How Waste Disposal Protects Against BBPs

Bloodborne pathogens are infectious agents that can enter the body through a break in the skin or mucous membranes, such as those found in the mouth, nose, eyes and anus. Bloodborne pathogens can also be transmitted to another person through bodily fluids such as blood and semen. Some of these diseases have no cure; others can be treated with antibiotics or antivirals if they're caught early enough.

What are bloodborne pathogens?

Bloodborne pathogens are bacteria, viruses and parasites that can be transmitted through blood. They can be transmitted by an infected person through infected blood, body fluids or tissue. They may also be transmitted through a contaminated needle or other sharp instrument. The most common bloodborne pathogens are hepatitis B virus (HBV), hepatitis C virus (HCV), HIV/AIDS and human T-lymphotropic virus (HTLV).

HBV causes acute inflammation of the liver and chronic disease in about one out of every ten people who become infected with it; these two forms of hepatitis are known as acute hepatitis B and chronic active hepatitis respectively. Symptoms include fever, unusual tiredness and weakness, nausea vomiting stomach pain dark urine pale stool yellow eyes jaundice

How do bloodborne pathogens enter the body?

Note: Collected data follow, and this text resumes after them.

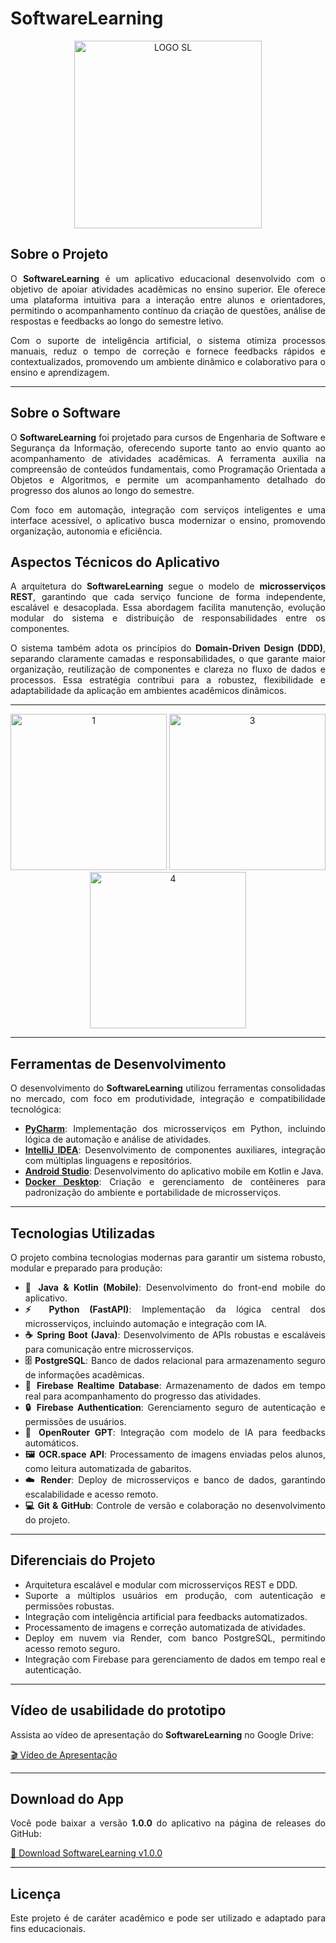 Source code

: # SoftwareLearning

<p align="center">
  <img width="300" alt="LOGO SL" src="https://github.com/user-attachments/assets/6ad5c1f5-8bb2-4529-bda1-244591753878" />
</p>

## Sobre o Projeto

<div align="justify">
  
O **SoftwareLearning** é um aplicativo educacional desenvolvido com o objetivo de apoiar atividades acadêmicas no ensino superior. Ele oferece uma plataforma intuitiva para a interação entre alunos e orientadores, permitindo o acompanhamento contínuo da criação de questões, análise de respostas e feedbacks ao longo do semestre letivo.

Com o suporte de inteligência artificial, o sistema otimiza processos manuais, reduz o tempo de correção e fornece feedbacks rápidos e contextualizados, promovendo um ambiente dinâmico e colaborativo para o ensino e aprendizagem.

<div>
  
---

## Sobre o Software

<div align="justify">
  
O **SoftwareLearning** foi projetado para cursos de Engenharia de Software e Segurança da Informação, oferecendo suporte tanto ao envio quanto ao acompanhamento de atividades acadêmicas. A ferramenta auxilia na compreensão de conteúdos fundamentais, como Programação Orientada a Objetos e Algoritmos, e permite um acompanhamento detalhado do progresso dos alunos ao longo do semestre.

Com foco em automação, integração com serviços inteligentes e uma interface acessível, o aplicativo busca modernizar o ensino, promovendo organização, autonomia e eficiência.

<div>

## Aspectos Técnicos do Aplicativo

<div align="justify">
  
A arquitetura do **SoftwareLearning** segue o modelo de **microsserviços REST**, garantindo que cada serviço funcione de forma independente, escalável e desacoplada. Essa abordagem facilita manutenção, evolução modular do sistema e distribuição de responsabilidades entre os componentes.

O sistema também adota os princípios do **Domain-Driven Design (DDD)**, separando claramente camadas e responsabilidades, o que garante maior organização, reutilização de componentes e clareza no fluxo de dados e processos. Essa estratégia contribui para a robustez, flexibilidade e adaptabilidade da aplicação em ambientes acadêmicos dinâmicos.

<div>
  
---

<p align="center">
  <img src="https://github.com/user-attachments/assets/cbbd5d67-4cc9-4b00-845c-597651aa60a4" width="250" alt="1"/>
  <img src="https://github.com/user-attachments/assets/a52ec4f4-cc50-4cd7-b7a8-60fb2e2f46cd" width="250" alt="3"/>
  <img src="https://github.com/user-attachments/assets/2b83d308-0738-4747-a92b-f58fd94ef074" width="250" alt="4"/>
</p>

---

## Ferramentas de Desenvolvimento

O desenvolvimento do **SoftwareLearning** utilizou ferramentas consolidadas no mercado, com foco em produtividade, integração e compatibilidade tecnológica:

- **[PyCharm](https://www.jetbrains.com/pycharm/)**: Implementação dos microsserviços em Python, incluindo lógica de automação e análise de atividades.  
- **[IntelliJ IDEA](https://www.jetbrains.com/idea/)**: Desenvolvimento de componentes auxiliares, integração com múltiplas linguagens e repositórios.  
- **[Android Studio](https://developer.android.com/studio)**: Desenvolvimento do aplicativo mobile em Kotlin e Java.  
- **[Docker Desktop](https://www.docker.com/products/docker-desktop/)**: Criação e gerenciamento de contêineres para padronização do ambiente e portabilidade de microsserviços.  

---

## Tecnologias Utilizadas

O projeto combina tecnologias modernas para garantir um sistema robusto, modular e preparado para produção:

- **📱 Java & Kotlin (Mobile)**: Desenvolvimento do front-end mobile do aplicativo.  
- **⚡ Python (FastAPI)**: Implementação da lógica central dos microsserviços, incluindo automação e integração com IA.  
- **☕ Spring Boot (Java)**: Desenvolvimento de APIs robustas e escaláveis para comunicação entre microsserviços.  
- **🗄 PostgreSQL**: Banco de dados relacional para armazenamento seguro de informações acadêmicas.  
- **🔄 Firebase Realtime Database**: Armazenamento de dados em tempo real para acompanhamento do progresso das atividades.  
- **🔒 Firebase Authentication**: Gerenciamento seguro de autenticação e permissões de usuários.  
- **🤖 OpenRouter GPT**: Integração com modelo de IA para feedbacks automáticos.  
- **🖼 OCR.space API**: Processamento de imagens enviadas pelos alunos, como leitura automatizada de gabaritos.  
- **☁️ Render**: Deploy de microsserviços e banco de dados, garantindo escalabilidade e acesso remoto.  
- **💻 Git & GitHub**: Controle de versão e colaboração no desenvolvimento do projeto.  

---

## Diferenciais do Projeto

- Arquitetura escalável e modular com microsserviços REST e DDD.  
- Suporte a múltiplos usuários em produção, com autenticação e permissões robustas.  
- Integração com inteligência artificial para feedbacks automatizados.  
- Processamento de imagens e correção automatizada de atividades.  
- Deploy em nuvem via Render, com banco PostgreSQL, permitindo acesso remoto seguro.  
- Integração com Firebase para gerenciamento de dados em tempo real e autenticação.

---

## Vídeo de usabilidade do prototipo

Assista ao vídeo de apresentação do **SoftwareLearning** no Google Drive:

[🎬 Vídeo de Apresentação](https://drive.google.com/file/d/1fkCPS3hMSwyqcx8ow864Uojjy3c7uN7x/view?usp=sharing)


---

## Download do App

Você pode baixar a versão **1.0.0** do aplicativo na página de releases do GitHub:

[🔗 Download SoftwareLearning v1.0.0](https://github.com/rodrigorrd-dev/software-learning/releases/tag/v1.0.0)

---

## Licença

Este projeto é de caráter acadêmico e pode ser utilizado e adaptado para fins educacionais.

Bloodborne pathogens can enter the body through a cut, scrape or open wound. They can also enter through mucus membranes, such as those in your eyes, nose and mouth. Additionally, they may get into your bloodstream if you have an open sore or lesion on your skin; if there is an open sore or lesion in your mouth; or if there is an open sore or lesion anywhere else on your body (for example: genitals).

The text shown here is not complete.